需要帮助解决词汇打包算法问题

17 投票

4 回答

812 浏览

提问于 2025-04-16 02:53

我有一个字母的子列表，每个子列表里的字母数量可以不同。这些列表和子列表是有顺序的。这个结构可以用来生成单词，方法是选择一个数字X，从每个子列表的第X个位置取一个字母，然后按顺序把它们连起来。如果X的值超过了子列表的长度，就会从头开始取。

我有一组单词，需要找到一种方法，把它们放进一个尽可能小的这种结构里（也就是子列表尽量短）。当然，子列表的数量要和最长单词的字母数相等，而短一些的单词则需要用空格来填充。

我不是计算机专业毕业的，所以如果我描述的问题不太清楚，我先说声抱歉。给个简单的例子：假设我有这些单词 [ 'a ', 'an', 'if', 'is', 'in', 'on', 'of', 'i '] 我需要把它们放进去，我可以用下面的结构：

[  
    [ 'i', 'o', 'a' ],  
    [ 's', 'n', 'f', ' ' ]  
]

这样我就能生成以下单词：

0: is  
1: on  
2: af*  
3: i  
4: os*  
5: an  
6: if  
7: o *  
8: as*  
9: in  
10: of  
11: a

比如说，如果你取位置10，单词'of'是通过从第一个子列表取第10 % 3 (= 1)个字母，再从第二个子列表取第10 % 4 (= 2)个字母拼接而成的。

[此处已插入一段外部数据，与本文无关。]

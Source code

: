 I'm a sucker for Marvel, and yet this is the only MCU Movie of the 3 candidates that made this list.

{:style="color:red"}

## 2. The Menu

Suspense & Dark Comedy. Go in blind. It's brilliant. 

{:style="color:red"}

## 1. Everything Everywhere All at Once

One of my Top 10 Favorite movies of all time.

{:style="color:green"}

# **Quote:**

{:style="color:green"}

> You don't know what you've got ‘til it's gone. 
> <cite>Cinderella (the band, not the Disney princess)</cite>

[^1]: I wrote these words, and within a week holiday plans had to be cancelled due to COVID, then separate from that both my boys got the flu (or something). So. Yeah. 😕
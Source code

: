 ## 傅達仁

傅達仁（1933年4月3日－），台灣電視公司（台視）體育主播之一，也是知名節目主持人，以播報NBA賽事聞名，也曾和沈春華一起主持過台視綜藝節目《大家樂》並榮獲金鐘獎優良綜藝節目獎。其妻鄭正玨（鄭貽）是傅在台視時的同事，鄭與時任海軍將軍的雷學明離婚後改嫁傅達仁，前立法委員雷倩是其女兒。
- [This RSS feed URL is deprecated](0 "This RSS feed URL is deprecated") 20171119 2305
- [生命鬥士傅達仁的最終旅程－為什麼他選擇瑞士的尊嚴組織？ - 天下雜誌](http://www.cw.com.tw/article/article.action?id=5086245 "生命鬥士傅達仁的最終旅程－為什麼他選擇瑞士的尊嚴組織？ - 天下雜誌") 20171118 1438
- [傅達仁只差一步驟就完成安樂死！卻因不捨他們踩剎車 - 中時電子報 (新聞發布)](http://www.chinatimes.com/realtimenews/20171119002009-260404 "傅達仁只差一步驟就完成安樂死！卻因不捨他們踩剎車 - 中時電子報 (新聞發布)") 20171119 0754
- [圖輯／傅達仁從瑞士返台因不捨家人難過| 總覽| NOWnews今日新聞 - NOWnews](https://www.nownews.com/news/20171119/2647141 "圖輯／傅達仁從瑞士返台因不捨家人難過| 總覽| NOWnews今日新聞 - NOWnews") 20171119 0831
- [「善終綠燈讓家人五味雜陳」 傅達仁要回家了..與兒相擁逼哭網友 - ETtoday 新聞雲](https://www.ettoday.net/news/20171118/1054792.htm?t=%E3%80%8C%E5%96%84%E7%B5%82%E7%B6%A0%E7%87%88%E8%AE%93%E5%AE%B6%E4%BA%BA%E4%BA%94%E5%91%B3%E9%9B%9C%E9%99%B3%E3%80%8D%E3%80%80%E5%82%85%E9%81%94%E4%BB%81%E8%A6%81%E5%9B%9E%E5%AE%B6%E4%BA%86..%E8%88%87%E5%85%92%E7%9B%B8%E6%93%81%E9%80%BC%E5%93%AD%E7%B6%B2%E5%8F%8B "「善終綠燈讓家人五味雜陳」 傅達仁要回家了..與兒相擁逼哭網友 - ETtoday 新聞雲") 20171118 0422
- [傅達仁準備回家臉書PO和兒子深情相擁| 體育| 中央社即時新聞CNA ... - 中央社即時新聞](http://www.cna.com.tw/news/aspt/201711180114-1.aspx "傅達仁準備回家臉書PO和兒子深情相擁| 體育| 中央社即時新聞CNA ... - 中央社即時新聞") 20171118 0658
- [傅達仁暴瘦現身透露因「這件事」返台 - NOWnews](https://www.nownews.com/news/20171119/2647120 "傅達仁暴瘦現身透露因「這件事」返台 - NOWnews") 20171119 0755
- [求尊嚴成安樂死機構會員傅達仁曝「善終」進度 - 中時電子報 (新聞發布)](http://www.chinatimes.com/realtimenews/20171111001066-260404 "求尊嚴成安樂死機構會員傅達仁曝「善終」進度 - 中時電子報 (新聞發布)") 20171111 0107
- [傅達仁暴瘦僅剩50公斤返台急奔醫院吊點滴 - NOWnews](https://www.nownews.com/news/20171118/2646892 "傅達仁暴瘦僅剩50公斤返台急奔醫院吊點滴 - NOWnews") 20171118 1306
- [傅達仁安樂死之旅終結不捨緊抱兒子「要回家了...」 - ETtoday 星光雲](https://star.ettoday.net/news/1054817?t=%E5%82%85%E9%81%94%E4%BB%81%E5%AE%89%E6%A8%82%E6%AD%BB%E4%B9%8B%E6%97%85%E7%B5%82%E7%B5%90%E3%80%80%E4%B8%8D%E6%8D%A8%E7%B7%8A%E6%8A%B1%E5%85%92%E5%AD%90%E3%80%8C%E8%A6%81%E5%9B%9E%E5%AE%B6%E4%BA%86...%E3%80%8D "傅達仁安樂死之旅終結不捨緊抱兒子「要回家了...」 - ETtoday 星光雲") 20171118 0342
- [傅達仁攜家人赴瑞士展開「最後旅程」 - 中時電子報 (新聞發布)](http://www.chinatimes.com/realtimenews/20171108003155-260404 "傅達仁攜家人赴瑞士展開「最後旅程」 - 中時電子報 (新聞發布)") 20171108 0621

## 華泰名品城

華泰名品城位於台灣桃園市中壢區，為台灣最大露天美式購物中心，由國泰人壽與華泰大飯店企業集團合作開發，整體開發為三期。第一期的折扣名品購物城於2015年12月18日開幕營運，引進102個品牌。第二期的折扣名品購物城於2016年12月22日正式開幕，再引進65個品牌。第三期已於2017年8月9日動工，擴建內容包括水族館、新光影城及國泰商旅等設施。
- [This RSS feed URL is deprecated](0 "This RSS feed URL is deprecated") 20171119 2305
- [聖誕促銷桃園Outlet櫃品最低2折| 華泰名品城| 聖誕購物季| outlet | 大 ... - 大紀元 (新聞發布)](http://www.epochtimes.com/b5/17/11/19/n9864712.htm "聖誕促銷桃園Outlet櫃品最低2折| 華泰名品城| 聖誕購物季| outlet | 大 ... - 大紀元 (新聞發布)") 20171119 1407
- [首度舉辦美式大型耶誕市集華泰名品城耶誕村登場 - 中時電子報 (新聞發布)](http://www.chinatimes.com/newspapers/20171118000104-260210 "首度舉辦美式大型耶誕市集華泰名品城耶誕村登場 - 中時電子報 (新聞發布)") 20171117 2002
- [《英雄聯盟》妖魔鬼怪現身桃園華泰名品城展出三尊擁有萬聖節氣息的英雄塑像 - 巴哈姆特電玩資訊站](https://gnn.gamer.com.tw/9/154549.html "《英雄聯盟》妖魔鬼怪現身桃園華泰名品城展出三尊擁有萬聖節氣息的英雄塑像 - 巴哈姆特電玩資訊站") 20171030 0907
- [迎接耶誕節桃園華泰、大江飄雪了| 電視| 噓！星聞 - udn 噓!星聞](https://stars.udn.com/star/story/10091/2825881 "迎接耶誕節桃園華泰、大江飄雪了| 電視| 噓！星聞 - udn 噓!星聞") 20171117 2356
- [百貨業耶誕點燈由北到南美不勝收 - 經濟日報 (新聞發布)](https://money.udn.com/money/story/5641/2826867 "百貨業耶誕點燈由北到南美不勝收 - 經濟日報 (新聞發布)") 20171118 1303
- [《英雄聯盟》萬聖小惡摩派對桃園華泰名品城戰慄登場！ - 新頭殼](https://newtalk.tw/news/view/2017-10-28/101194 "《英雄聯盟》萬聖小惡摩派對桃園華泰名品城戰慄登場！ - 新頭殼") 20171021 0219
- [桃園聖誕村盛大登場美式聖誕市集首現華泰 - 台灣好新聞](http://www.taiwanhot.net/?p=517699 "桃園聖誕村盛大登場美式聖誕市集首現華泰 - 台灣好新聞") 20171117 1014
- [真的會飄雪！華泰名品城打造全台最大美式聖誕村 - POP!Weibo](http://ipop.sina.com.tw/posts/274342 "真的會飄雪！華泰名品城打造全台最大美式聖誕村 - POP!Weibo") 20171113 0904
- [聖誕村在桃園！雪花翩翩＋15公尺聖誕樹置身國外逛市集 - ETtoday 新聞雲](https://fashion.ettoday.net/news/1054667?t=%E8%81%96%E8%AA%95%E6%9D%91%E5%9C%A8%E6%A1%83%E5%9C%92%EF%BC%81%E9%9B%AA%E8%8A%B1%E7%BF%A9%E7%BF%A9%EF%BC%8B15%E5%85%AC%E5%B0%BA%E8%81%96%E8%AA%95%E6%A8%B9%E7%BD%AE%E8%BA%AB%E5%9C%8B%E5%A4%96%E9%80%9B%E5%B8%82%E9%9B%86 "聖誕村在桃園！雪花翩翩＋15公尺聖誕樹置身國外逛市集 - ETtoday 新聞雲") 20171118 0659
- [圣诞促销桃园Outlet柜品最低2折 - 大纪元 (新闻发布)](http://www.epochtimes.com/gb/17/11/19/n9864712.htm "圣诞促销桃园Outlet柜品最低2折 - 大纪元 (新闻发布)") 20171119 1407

到目前为止，我最好的尝试是使用汉明距离的矩阵，先放置最“连接”的单词，然后是它们最近的邻居，目标是每次插入时尽量减少变化。这完全是凭直觉的尝试，我觉得应该有更好、更聪明的方法来解决这个问题。

澄清

这是我正在尝试解决的一个实际问题，约束条件大致如下：
1. 每个子列表的字符数量应该在100个左右，或者更少。
2. 密钥空间应该尽可能小（也就是说，虚假单词的数量要尽量少）。大致来说，千万级别的密钥空间是个边界。

我不知道是否真的能找到一个好的解决方案。比如说，按照我现在的算法，我可以在150万选项的密钥空间中插入大约200个单词（只是随机的英文单词）。我希望能做得更好。

数据结构算法优化单词生成组合数学词汇打包字母子列表汉明距离密钥空间

4 个回答

我不太确定我完全理解你的问题，不过我之前碰到过一个叫prezip的东西。prezip是一种压缩已经排好序的单词集合的方法，它利用了很多单词有共同前缀的这个特点。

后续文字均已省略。